[Jack-Devel] Jack Problems

Ralf Mardorf ralf.mardorf at alice-dsl.net
Tue Mar 26 12:24:40 CET 2019


On Tue, 26 Mar 2019 11:45:38 +0000, John Rigg wrote:
>On Tue, Mar 26, 2019 at 10:19:49AM +0000, John Rigg wrote:
>> There's not a lot to write up.  
>
>There's a caveat here; I run a very minimalist system.
>
>I install Debian base system from the netinst.iso, turn
>off "Recommends" in apt, replace systemd with sysvinit,
>then install (or compile) required packages individually.
>
>No Gnome or KDE; I use cwm window manager.
>I recompile jack2 to get rid of dbus dependency.
>
>Apart from adding the user to audio group I don't
>have to do any special system configuration with this
>setup; it just works.

Hi,

I've got a similar setup. I'm using Arch Linux with the openbox window
manager and no desktop environment at all. Only wanted services are
enabled.

I've got also Ubuntu with openbox installed, from the server image, but
I unchecked package groups, so the base install was less than a server
install. On Ubuntu there's no need to enable services, but it's needed
to disable unwanted services.

On both installs I've got a few dummy packages installed, to fulfil
hard dependencies that should be optional (recommended, suggested)
dependencies. Most important to me are empty dummy packages, audio
related for pulseaudio and not audio related for gvfs.

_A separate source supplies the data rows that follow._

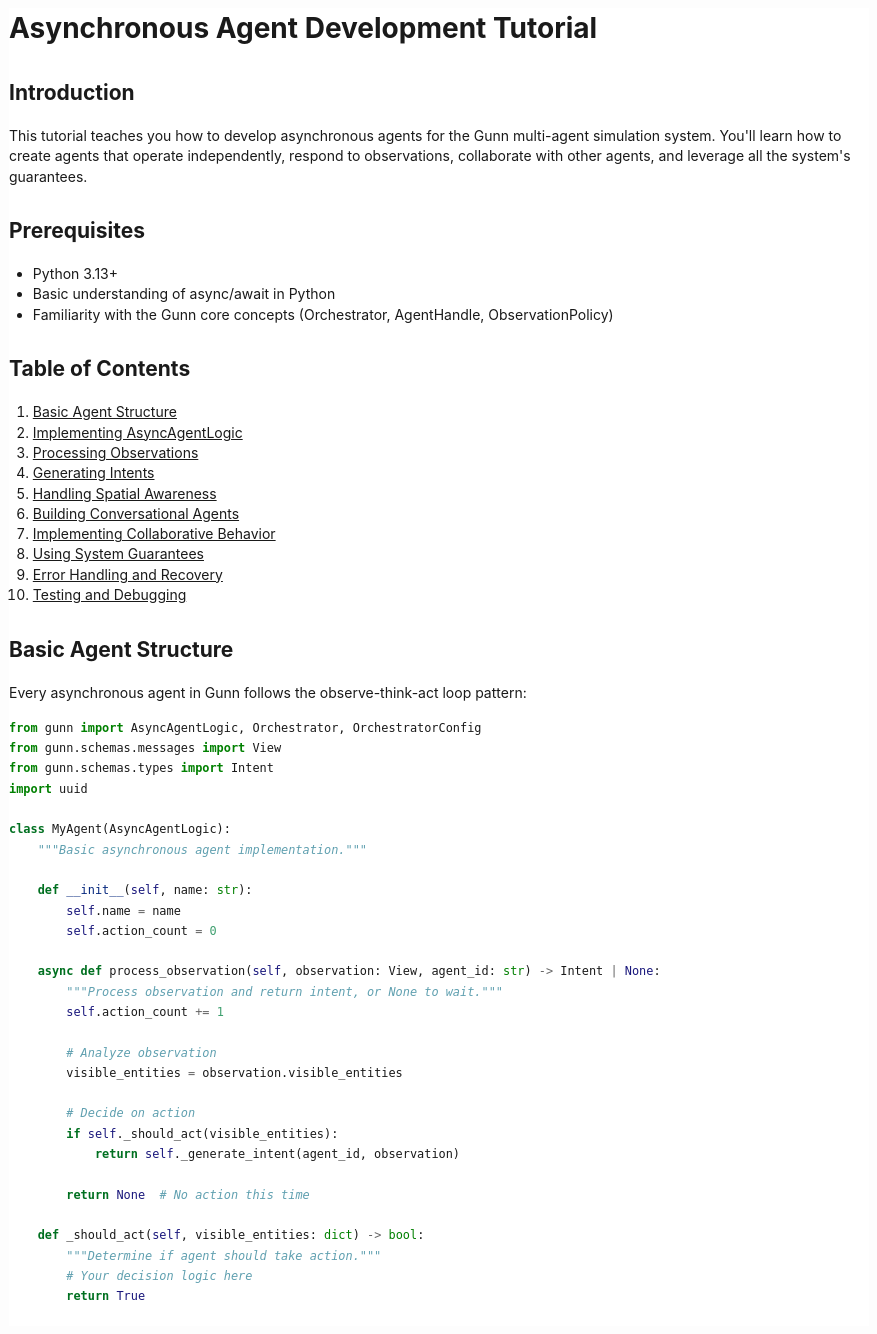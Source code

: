 # Asynchronous Agent Development Tutorial

## Introduction

This tutorial teaches you how to develop asynchronous agents for the Gunn multi-agent simulation system. You'll learn how to create agents that operate independently, respond to observations, collaborate with other agents, and leverage all the system's guarantees.

## Prerequisites

- Python 3.13+
- Basic understanding of async/await in Python
- Familiarity with the Gunn core concepts (Orchestrator, AgentHandle, ObservationPolicy)

## Table of Contents

1. [Basic Agent Structure](#basic-agent-structure)
2. [Implementing AsyncAgentLogic](#implementing-asyncagentlogic)
3. [Processing Observations](#processing-observations)
4. [Generating Intents](#generating-intents)
5. [Handling Spatial Awareness](#handling-spatial-awareness)
6. [Building Conversational Agents](#building-conversational-agents)
7. [Implementing Collaborative Behavior](#implementing-collaborative-behavior)
8. [Using System Guarantees](#using-system-guarantees)
9. [Error Handling and Recovery](#error-handling-and-recovery)
10. [Testing and Debugging](#testing-and-debugging)

## Basic Agent Structure

Every asynchronous agent in Gunn follows the observe-think-act loop pattern:

```python
from gunn import AsyncAgentLogic, Orchestrator, OrchestratorConfig
from gunn.schemas.messages import View
from gunn.schemas.types import Intent
import uuid

class MyAgent(AsyncAgentLogic):
    """Basic asynchronous agent implementation."""
    
    def __init__(self, name: str):
        self.name = name
        self.action_count = 0
    
    async def process_observation(self, observation: View, agent_id: str) -> Intent | None:
        """Process observation and return intent, or None to wait."""
        self.action_count += 1
        
        # Analyze observation
        visible_entities = observation.visible_entities
        
        # Decide on action
        if self._should_act(visible_entities):
            return self._generate_intent(agent_id, observation)
        
        return None  # No action this time
    
    def _should_act(self, visible_entities: dict) -> bool:
        """Determine if agent should take action."""
        # Your decision logic here
        return True
    
```
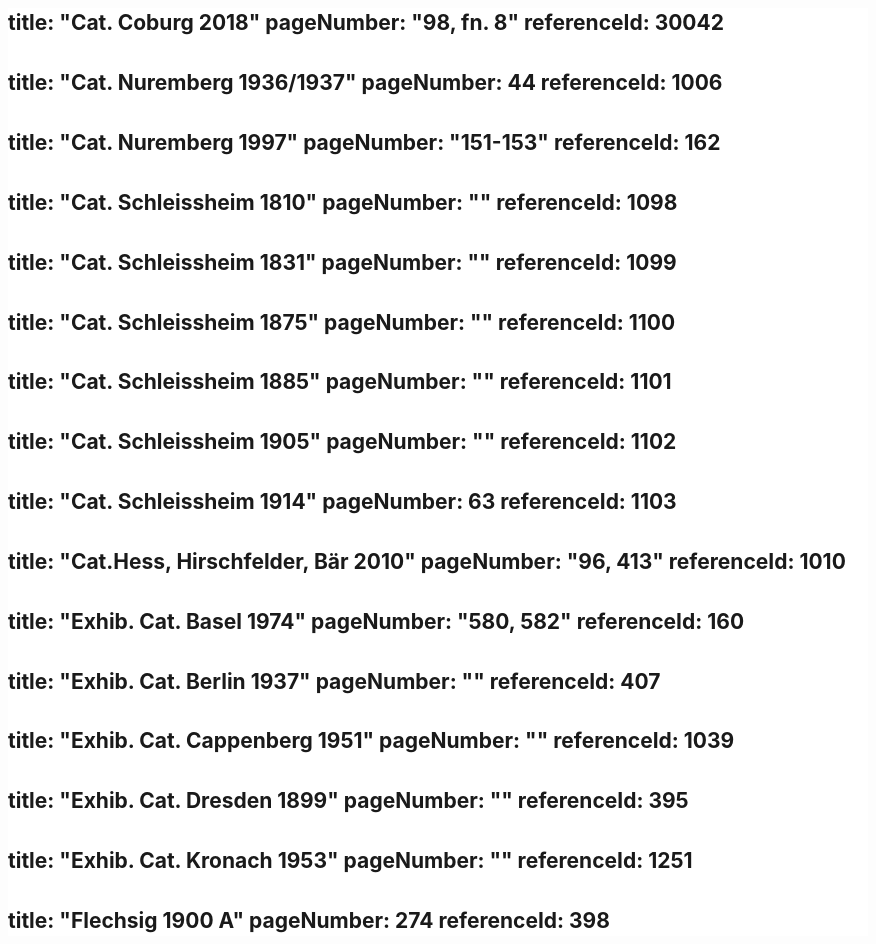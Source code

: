    title: "Cat. Coburg 2018"
  pageNumber: "98, fn. 8"
  referenceId: 30042
 - 
   title: "Cat. Nuremberg 1936/1937"
  pageNumber: 44
  referenceId: 1006
 - 
   title: "Cat. Nuremberg 1997"
  pageNumber: "151-153"
  referenceId: 162
 - 
   title: "Cat. Schleissheim 1810"
  pageNumber: ""
  referenceId: 1098
 - 
   title: "Cat. Schleissheim 1831"
  pageNumber: ""
  referenceId: 1099
 - 
   title: "Cat. Schleissheim 1875"
  pageNumber: ""
  referenceId: 1100
 - 
   title: "Cat. Schleissheim 1885"
  pageNumber: ""
  referenceId: 1101
 - 
   title: "Cat. Schleissheim 1905"
  pageNumber: ""
  referenceId: 1102
 - 
   title: "Cat. Schleissheim 1914"
  pageNumber: 63
  referenceId: 1103
 - 
   title: "Cat.Hess, Hirschfelder, Bär 2010"
  pageNumber: "96, 413"
  referenceId: 1010
 - 
   title: "Exhib. Cat. Basel 1974"
  pageNumber: "580, 582"
  referenceId: 160
 - 
   title: "Exhib. Cat. Berlin 1937"
  pageNumber: ""
  referenceId: 407
 - 
   title: "Exhib. Cat. Cappenberg 1951"
  pageNumber: ""
  referenceId: 1039
 - 
   title: "Exhib. Cat. Dresden 1899"
  pageNumber: ""
  referenceId: 395
 - 
   title: "Exhib. Cat. Kronach 1953"
  pageNumber: ""
  referenceId: 1251
 - 
   title: "Flechsig 1900 A"
  pageNumber: 274
  referenceId: 398
 -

Btw. the package management for Arch as well as for Ubuntu provide some
useful features. Arch for example provides the "NoExtract" feature, to
install packages, without some files provided by those packages.

Ubuntu provides the dpkg-divert feature, to install packages, but to
rename files that are installed by those packages. I'm using those
features as well, instead of installing empty dummy packages.
Especially dpkg-divert is useful if you want to use a wrapper scripts.

Apart from that I build several packages myself, too, but I very seldom
need to do this for common audio related packages.